CEDAR RAPIDS, Iowa (AP) — Jesse Rodriguez is retired and doesn’t mind spending some time outdoors in the cold. So when the city of Cedar Rapids sought volunteers to help vulnerable residents clear snow from their sidewalks, he figured he ought to help out.
After signing up to receive city alerts to his phone, he saw a call for “Snow Hero” volunteers to participate in Cedar Rapids’ new Snow Buddies pilot program.
The program pairs residents in need of assistance with volunteers who can help clear sidewalks of snow and ice in the winter. The program is intended to benefit residents who are not physically able to remove snow and do not have other resources to remove snow, such as neighbors, friends or a hired service.
“Helping people out is something I don’t mind doing,” Rodriguez told the Cedar Rapids Gazette.
After a slow start, winter’s arrival now has now brought with it freezing temperatures and several inches of snow.
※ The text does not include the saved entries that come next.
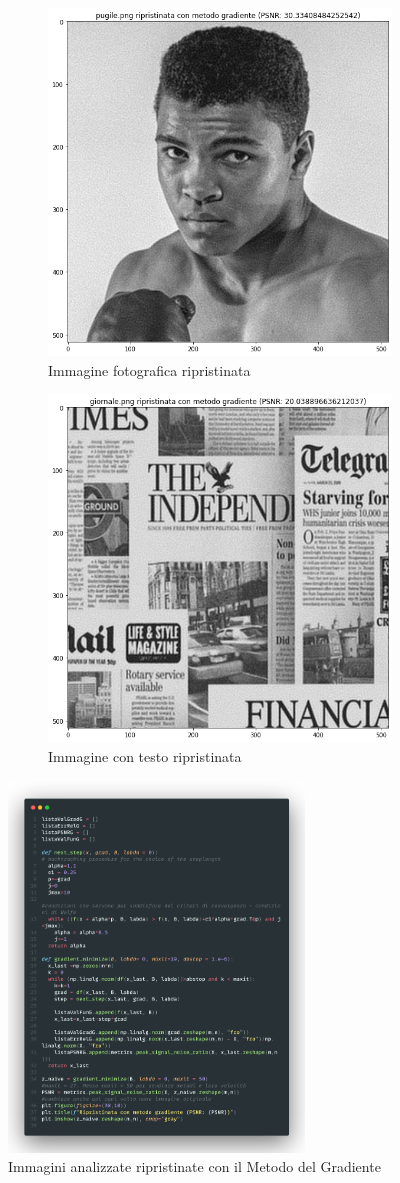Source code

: \begin{figure}[H]
    \begin{subfigure}{0.5\textwidth}
        \centering
    \includegraphics[width=0.6\linewidth]{imgRel/fotogrmg.png}
    \caption{Immagine fotografica ripristinata}
    \label{fig:pugilegradiente}
    \end{subfigure}%
    \begin{subfigure}{0.5\textwidth}\centering
        \includegraphics[width=0.6\linewidth]{imgRel/giornalemg.png}
        \caption{Immagine con testo ripristinata}
    \end{subfigure}
\caption{Immagini analizzate ripristinate con il Metodo del Gradiente}
    \centering
    \includegraphics[width=0.7\textwidth]{imgCode/metGrad.png}

\end{figure}
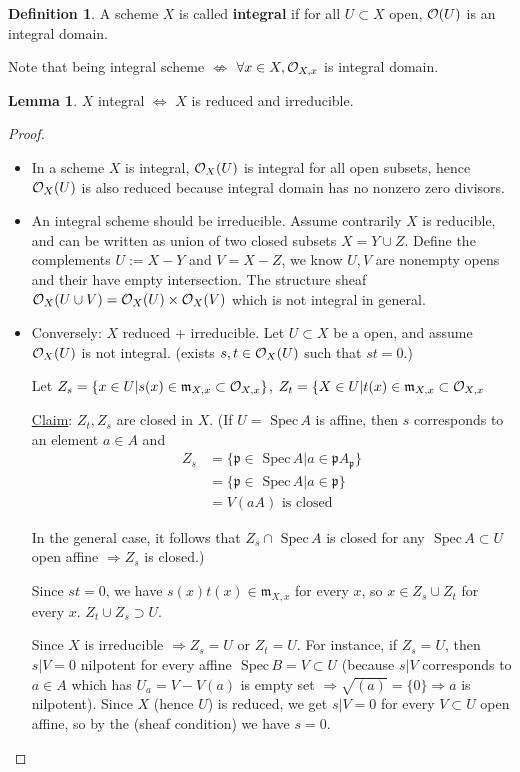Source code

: \documentclass[11pt]{article}
\theoremstyle{definition}
\newtheorem{lemma}[thm]{Lemma}
\newtheorem{dfn}[thm]{Definition}
\newcommand{\spec}{\text{ Spec}\,}
\newcommand{\scm}{{\mathfrak m}}
\newcommand{\scp}{{\mathfrak p}}
\newcommand{\calo}{{\cal O}}
\newcommand{\Lrta}{\Longrightarrow}
\newcommand{\Llrta}{\Longleftrightarrow}
\begin{document}
\begin{dfn}
A scheme $X$ is called \textbf{integral} if for all $U\subset X$ open, $\calo(U)$ is an integral domain.
\end{dfn}
Note that being integral scheme $\not \Leftrightarrow$ $\forall x\in X,\calo_{X,x} $ is integral domain.
\begin{lemma}
$X$ integral $\Llrta$ $X$ is reduced and irreducible.
\end{lemma}
\begin{proof}\ 
\begin{itemize}
\item In a scheme $X$ is integral, $\calo_X(U)$ is integral for all open subsets, hence $\calo_X(U)$ is also reduced because integral domain has no nonzero zero divisors.

\item An integral scheme should be irreducible. Assume contrarily $X$ is reducible, and can be written as union of two closed subsets $X=Y\cup Z$. Define the complements $U:=X-Y$ and $V=X-Z$, we know $U,V$ are nonempty opens and their have empty intersection. The structure sheaf $\calo_X(U\cup V)=\calo_X(U)\times \calo_X(V)$ which is not integral in general.
\item Conversely: $X$ reduced + irreducible. Let $U\subset X$ be a open, and assume $\calo_X(U)$ is not integral. (exists $s,t\in\calo_X(U)$ such that $st=0$.)

Let $Z_s=\{x\in U| s(x)\in\scm_{X,x}\subset \calo_{X,x}\}$, $Z_t=\{X\in U|t(x)\in\scm_{X,x}\subset \calo_{X,x}$

\underline{Claim}: $Z_t,Z_s$ are closed in $X$. (If $U=\spec A$ is affine, then $s$ corresponds to an element $a\in A$ and
$$
\begin{aligned}
Z_s&=\{\scp\in\spec A| a\in\scp A_\scp\}\\
&=\{\scp\in\spec A|a\in\scp\}\\
&=V(a A)\text{ is  closed}
\end{aligned}
$$

In the general case, it follows that $Z_s\cap \spec A$ is closed for any $\spec A\subset U$ open affine $\Lrta Z_s$ is closed.)

Since $st=0$, we have $s(x)t(x)\in\scm_{X,x}$ for every $x$, so $x\in Z_s\cup Z_t$ for every $x$. $Z_t\cup Z_s\supset U$.

Since $X$ is irreducible $\Lrta Z_s=U$ or $Z_t=U$. For instance, if $Z_s=U$, then $s|V=0$ nilpotent for every affine $\spec B=V\subset U$ (because $s|V$ corresponds to $a\in A$ which has $U_a=V-V(a)$ is empty set $\Lrta \sqrt{(a)}=\{0\}\Lrta a$ is nilpotent). Since $X$ (hence $U$) is reduced, we get $s|V=0$ for every $V\subset U$ open affine, so by the (sheaf condition) we have $s=0$.
\end{itemize}
\end{proof}
\end{document}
But Cedar Rapids still is soliciting volunteers to match with Snow Buddies. More clients applied for help than volunteers did to help them.
According to the city, 20 “Snow Hero” volunteers have been paired with 29 residents, or “Snow Buddies” clients, so far this winter. Four volunteers also are serving as backups in case a Snow Hero cannot shovel — for instance, if they are out of town or ill.
The number of participants is limited by the number of viable volunteers who consent to and clear a background check, and are either located within proximity to a client or willing to travel farther. The city is especially seeking volunteers who are able to travel longer distances to close the need gap.
Heroes must be at least 18 years old and provide their own snow removal equipment. To find more information or sign up, visit CityofCR.com/SnowBuddies.
Cedar Rapids launched this pilot program in 2021 after the City Council approved municipal code changes amending the guidelines for property owners to clear snow and ice from sidewalks. These changes shortened the time frame from 48 to 24 hours and established a new civil citation for violators and an appeal process.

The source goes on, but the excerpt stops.